━━ Task input ━━
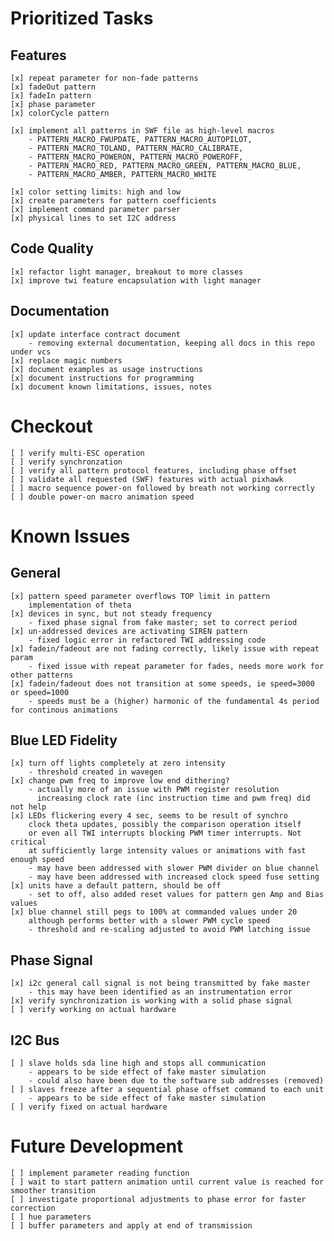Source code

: Prioritized Tasks
======

## Features

    [x] repeat parameter for non-fade patterns
    [x] fadeOut pattern
    [x] fadeIn pattern
    [x] phase parameter
    [x] colorCycle pattern

    [x] implement all patterns in SWF file as high-level macros
        - PATTERN_MACRO_FWUPDATE, PATTERN_MACRO_AUTOPILOT, 
        - PATTERN_MACRO_TOLAND, PATTERN_MACRO_CALIBRATE,
        - PATTERN_MACRO_POWERON, PATTERN_MACRO_POWEROFF,
        - PATTERN_MACRO_RED, PATTERN_MACRO_GREEN, PATTERN_MACRO_BLUE, 
        - PATTERN_MACRO_AMBER, PATTERN_MACRO_WHITE

    [x] color setting limits: high and low
    [x] create parameters for pattern coefficients
    [x] implement command parameter parser
    [x] physical lines to set I2C address

## Code Quality

    [x] refactor light manager, breakout to more classes
    [x] improve twi feature encapsulation with light manager
    
## Documentation

    [x] update interface contract document
        - removing external documentation, keeping all docs in this repo under vcs
    [x] replace magic numbers
    [x] document examples as usage instructions
    [x] document instructions for programming
    [x] document known limitations, issues, notes

# Checkout

    [ ] verify multi-ESC operation
    [ ] verify synchronzation
    [ ] verify all pattern protocol features, including phase offset
    [ ] validate all requested (SWF) features with actual pixhawk 
    [ ] macro sequence power-on followed by breath not working correctly
    [ ] double power-on macro animation speed 

Known Issues
======

## General 

    [x] pattern speed parameter overflows TOP limit in pattern 
        implementation of theta
    [x] devices in sync, but not steady frequency
        - fixed phase signal from fake master; set to correct period
    [x] un-addressed devices are activating SIREN pattern
        - fixed logic error in refactored TWI addressing code
    [x] fadein/fadeout are not fading correctly, likely issue with repeat param
        - fixed issue with repeat parameter for fades, needs more work for other patterns
    [x] fadein/fadeout does not transition at some speeds, ie speed=3000 or speed=1000
        - speeds must be a (higher) harmonic of the fundamental 4s period for continous animations

## Blue LED Fidelity

    [x] turn off lights completely at zero intensity
        - threshold created in wavegen
    [x] change pwm freq to improve low end dithering?
        - actually more of an issue with PWM register resolution
          increasing clock rate (inc instruction time and pwm freq) did not help
    [x] LEDs flickering every 4 sec, seems to be result of synchro
        clock theta updates, possibly the comparison operation itself
        or even all TWI interrupts blocking PWM timer interrupts. Not critical
        at sufficiently large intensity values or animations with fast enough speed
        - may have been addressed with slower PWM divider on blue channel
        - may have been addressed with increased clock speed fuse setting 
    [x] units have a default pattern, should be off
        - set to off, also added reset values for pattern gen Amp and Bias values
    [x] blue channel still pegs to 100% at commanded values under 20
        although performs better with a slower PWM cycle speed
        - threshold and re-scaling adjusted to avoid PWM latching issue

## Phase Signal

    [x] i2c general call signal is not being transmitted by fake master
        - this may have been identified as an instrumentation error
    [x] verify synchronization is working with a solid phase signal
    [ ] verify working on actual hardware

## I2C Bus 

    [ ] slave holds sda line high and stops all communication
        - appears to be side effect of fake master simulation
        - could also have been due to the software sub addresses (removed)
    [ ] slaves freeze after a sequential phase offset command to each unit
        - appears to be side effect of fake master simulation
    [ ] verify fixed on actual hardware

Future Development
======

    [ ] implement parameter reading function
    [ ] wait to start pattern animation until current value is reached for smoother transition
    [ ] investigate proportional adjustments to phase error for faster correction
    [ ] hue parameters
    [ ] buffer parameters and apply at end of transmission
━━━
Instructions for the task >> For the string "been", search the preceding data and copy every line that includes it.

Expected output >>
        - may have been addressed with slower PWM divider on blue channel
        - may have been addressed with increased clock speed fuse setting 
        - this may have been identified as an instrumentation error
        - could also have been due to the software sub addresses (removed)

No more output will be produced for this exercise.